Bu yazıya ‘Filistin’e özgürlük!’ diye başlamayacağız. Zira bu slogan asla İslami bir zihnin ürünü değildir. Hatta bu ifade davanın namusuna halel getirmek için kullanılmaya daha müsaittir. Ne zaman ki Batılı kavramları kullanmaya, onlarla konuşmaya başladık o gündür zilletin içerisindeyiz.
‘Ortada zulüm var kavram ne alaka?’ denebilir. Başka kavramları da ortaya dökelim bakalım sadra şifa olacak neler göreceğiz: DEMOKRASİ desek mesela, demokratik yollarla, Filistin’e barış ancak MÜZAKERElerle gelir desek. DİPLOMASİ ile çözülmeli, MASADA anlaşmalı, KONSORSİYUM kurulmalı mı desek. PARLAMENTO da temsil hakkı verip, YASALAR mı çıkarılsa? ÇİFT DEVLETli çözüm mü daha iyi FEDERAL yapı mı? İSRAİL devleti tanınmalı mı, TERÖR DEVLETİ mi denmeli, İsraille İSTİKŞAFİ görüşmeler yapıp NORMALLEŞME mi aranmalı? Ağız dolusu KINAMA mesajları yayınlayıp, BÜYÜKELÇİMİZİ GERİ Mİ ÇAĞIRSAK?.. bu ve benzeri şeyleri senelerdir yapıyoruz ama bir arpa boyu yol alamıyoruz. Neden? Çünkü bu yolların tamamı İslami mücadelenin şiarlarına ters olduğundandır.
Müslümanların yaşadığı ülkelere bakar mısınız? Ümmetten ulusa nasıl da evrildiler. Bu, küfrün kavramlarıyla idare olunmaktan kaynaklanmadı mı? Müslüman idareciler eliyle tepeden tırnağa batılı boyalara daldırılan kimliklerini hala muhafaza edebiliyorlar mı? Elleri mahkum yaptıkları anlaşmalar, NATO ve AB üyelikleri, kurdukları mütefiklikler hükümetleri benzer zulümlerin de ortağı kılmıyor mu?
Hangi yaşam şekli daha şerefli? Safları belli, kafir ve müslümanın net olarak karşı karşıya geldiği ne kadar mücadele kaldı ki dünyada? Filistin’de senelerdir bu yaşanıyor. Hergün ve her zaman dipdiri. Olmadığı gün belki de işlerin rast gitmediği gündür. Ramazan ya da bayram dinlemeden kafir İsrail yapacağını yapıyor, mücahit Filistinli de karşılığını veriyor.

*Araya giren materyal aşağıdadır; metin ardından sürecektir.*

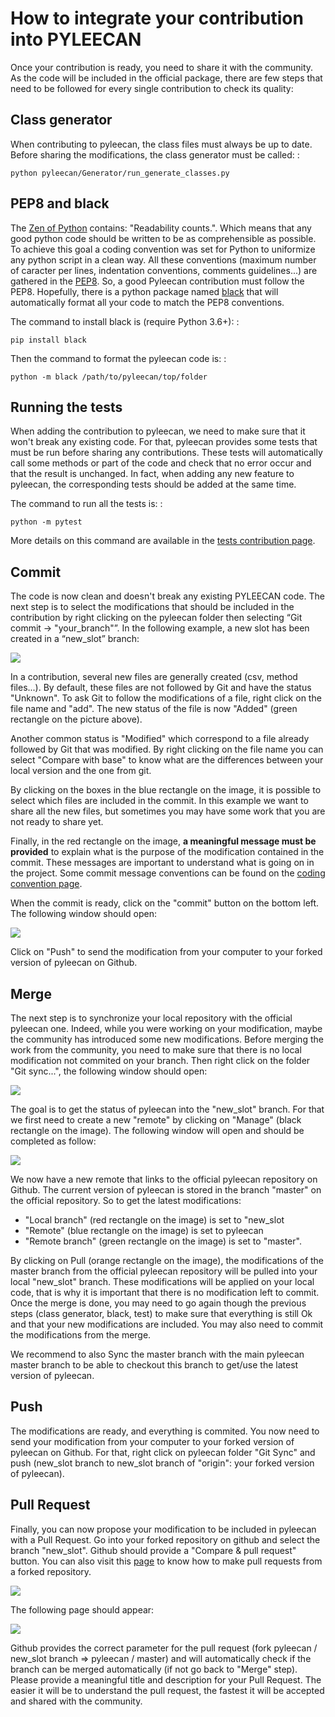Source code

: 
How to integrate your contribution into PYLEECAN
================================================

Once your contribution is ready, you need to share it with the
community. As the code will be included in the official package, there
are few steps that need to be followed for every single contribution to
check its quality:

Class generator
---------------

When contributing to pyleecan, the class files must always be up to
date. Before sharing the modifications, the class generator must be
called: :

    python pyleecan/Generator/run_generate_classes.py

PEP8 and black
--------------

The [Zen of Python](https://www.python.org/dev/peps/pep-0020/) contains:
"Readability counts.". Which means that any good python code should be
written to be as comprehensible as possible. To achieve this goal a
coding convention was set for Python to uniformize any python script in
a clean way. All these conventions (maximum number of caracter per
lines, indentation conventions, comments guidelines...) are gathered in
the [PEP8](https://www.python.org/dev/peps/pep-0008/). So, a good
Pyleecan contribution must follow the PEP8. Hopefully, there is a python
package named [black](https://pypi.org/project/black/) that will
automatically format all your code to match the PEP8 conventions.

The command to install black is (require Python 3.6+): :

    pip install black

Then the command to format the pyleecan code is: :

    python -m black /path/to/pyleecan/top/folder

Running the tests
-----------------

When adding the contribution to pyleecan, we need to make sure that it
won't break any existing code. For that, pyleecan provides some tests
that must be run before sharing any contributions. These tests will
automatically call some methods or part of the code and check that no
error occur and that the result is unchanged. In fact, when adding any
new feature to pyleecan, the corresponding tests should be added at the
same time.

The command to run all the tests is: :

    python -m pytest

More details on this command are available in the [tests contribution page](test.contribution.md).

Commit
------

The code is now clean and doesn't break any existing PYLEECAN code. The
next step is to select the modifications that should be included in the
contribution by right clicking on the pyleecan folder then selecting
“Git commit -&gt; "your_branch"”. In the following example, a new slot
has been created in a “new_slot” branch:

![](_static/tuto_slot_commit.PNG)

In a contribution, several new files are generally created (csv, method
files...). By default, these files are not followed by Git and have the
status "Unknown". To ask Git to follow the modifications of a file,
right click on the file name and "add". The new status of the file is
now "Added" (green rectangle on the picture above).

Another common status is "Modified" which correspond to a file already
followed by Git that was modified. By right clicking on the file name
you can select "Compare with base" to know what are the differences
between your local version and the one from git.

By clicking on the boxes in the blue rectangle on the image, it is
possible to select which files are included in the commit. In this
example we want to share all the new files, but sometimes you may have
some work that you are not ready to share yet.

Finally, in the red rectangle on the image, **a meaningful message must
be provided** to explain what is the purpose of the modification
contained in the commit. These messages are important to understand what
is going on in the project. Some commit message conventions can be found
on the [coding convention page](coding.convention.md).

When the commit is ready, click on the "commit" button on the bottom
left. The following window should open:

![](_static/tuto_slot_push.PNG)

Click on "Push" to send the modification from your computer to your
forked version of pyleecan on Github.

Merge
-----

The next step is to synchronize your local repository with the official
pyleecan one. Indeed, while you were working on your modification, maybe
the community has introduced some new modifications. Before merging the
work from the community, you need to make sure that there is no local
modification not commited on your branch. Then right click on the folder
"Git sync...", the following window should open:

![](_static/tuto_slot_sync.PNG)

The goal is to get the status of pyleecan into the "new_slot" branch.
For that we first need to create a new "remote" by clicking on "Manage"
(black rectangle on the image). The following window will open and
should be completed as follow:

![](_static/tuto_slot_add_remote.PNG)

We now have a new remote that links to the official pyleecan repository
on Github. The current version of pyleecan is stored in the branch
"master" on the official repository. So to get the latest modifications:

-   "Local branch" (red rectangle on the image) is set to "new_slot
-   "Remote" (blue rectangle on the image) is set to pyleecan
-   "Remote branch" (green rectangle on the image) is set to "master".

By clicking on Pull (orange rectangle on the image), the modifications
of the master branch from the official pyleecan repository will be
pulled into your local "new_slot" branch. These modifications will be
applied on your local code, that is why it is important that there is no
modification left to commit. Once the merge is done, you may need to go
again though the previous steps (class generator, black, test) to make
sure that everything is still Ok and that your new modifications are
included. You may also need to commit the modifications from the merge.

We recommend to also Sync the master branch with the main pyleecan
master branch to be able to checkout this branch to get/use the latest
version of pyleecan.

Push
-----

The modifications are ready, and everything is commited. You now need to
send your modification from your computer to your forked version of
pyleecan on Github. For that, right click on pyleecan folder "Git Sync"
and push (new_slot branch to new_slot branch of "origin": your forked
version of pyleecan).

Pull Request
------------

Finally, you can now propose your modification to be included in
pyleecan with a Pull Request. Go into your forked repository on github
and select the branch "new_slot". Github should provide a "Compare &
pull request" button. You can also visit this
[page](https://help.github.com/articles/creating-a-pull-request-from-a-fork/)
to know how to make pull requests from a forked repository.

![](_static/tuto_slot_PR_1.PNG)

The following page should appear:

![](_static/tuto_slot_PR_2.PNG)

Github provides the correct parameter for the pull request (fork
pyleecan / new_slot branch =&gt; pyleecan / master) and will
automatically check if the branch can be merged automatically (if not go
back to "Merge" step). Please provide a meaningful title and description
for your Pull Request. The easier it will be to understand the pull
request, the fastest it will be accepted and shared with the community.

Şimdi bizler kalkıp buralardan selam yolladığımız o kutlu beldeye bizim gibi olmasını mı temenni edeceğiz? ‘Kafirlerle masaya oturun bu iş bitsin’ demek ne kadar alçaltıcıdır. Zillet asıl bu değil midir? Acınası haldeki biz miyiz yoksa onlar mıdır? Bizler bu teklifi yaparsak biz de hayır yoktur, onlar bu gibi tekliflere tevessül ederse onlarda hayır kalmayacaktır.
‘Ne yani göz göre göre ölüme mi gitsinler?’ denebilir. Böyle söyleyene Nebilerin hayatı misal olarak yeterlidir. Gerçi bunlar kıssalarını okusalar bile, Rasullerin halklarını ölüme sürüklediklerini düşünürler. Hayatı, imanı, cihadı bilmeyen bakış ne kadar da acınasıdır.
Acınası, aciz halimize tuz biber eken bir alıntıyla bitirelim. Şeyh Ahmet Yasin’in ümmeti Allah’a şikayet eden mektubundan bir bölüm;
“Bizler direndik! İleri atıldık ve kaçmadık!”
Ve bizimle birlikte çocuklarımız, kadınlarımız, yaşlılarımız ve gençlerimiz ölecek! Onları, bu suspus ve bön ümmete yakıt yapacağız! Bizden teslim olmamızı ve beyaz bayrak dikmemizi beklemeyin! Çünkü biz bunu yapsak da öleceğimizi biliyoruz. Bırakın savaşçı onuruyla ölelim! Dilerseniz bizimle olun, elinizden geldiğince, öcümüzü sizden her biri boynuna taksın! Dilerseniz bize acıyarak ölümümüzü izleyin! Temennimiz, Allah’ın, emaneti savsaklayan herkesten kısas almasıdır! Umarız bizim aleyhimize olmazsınız!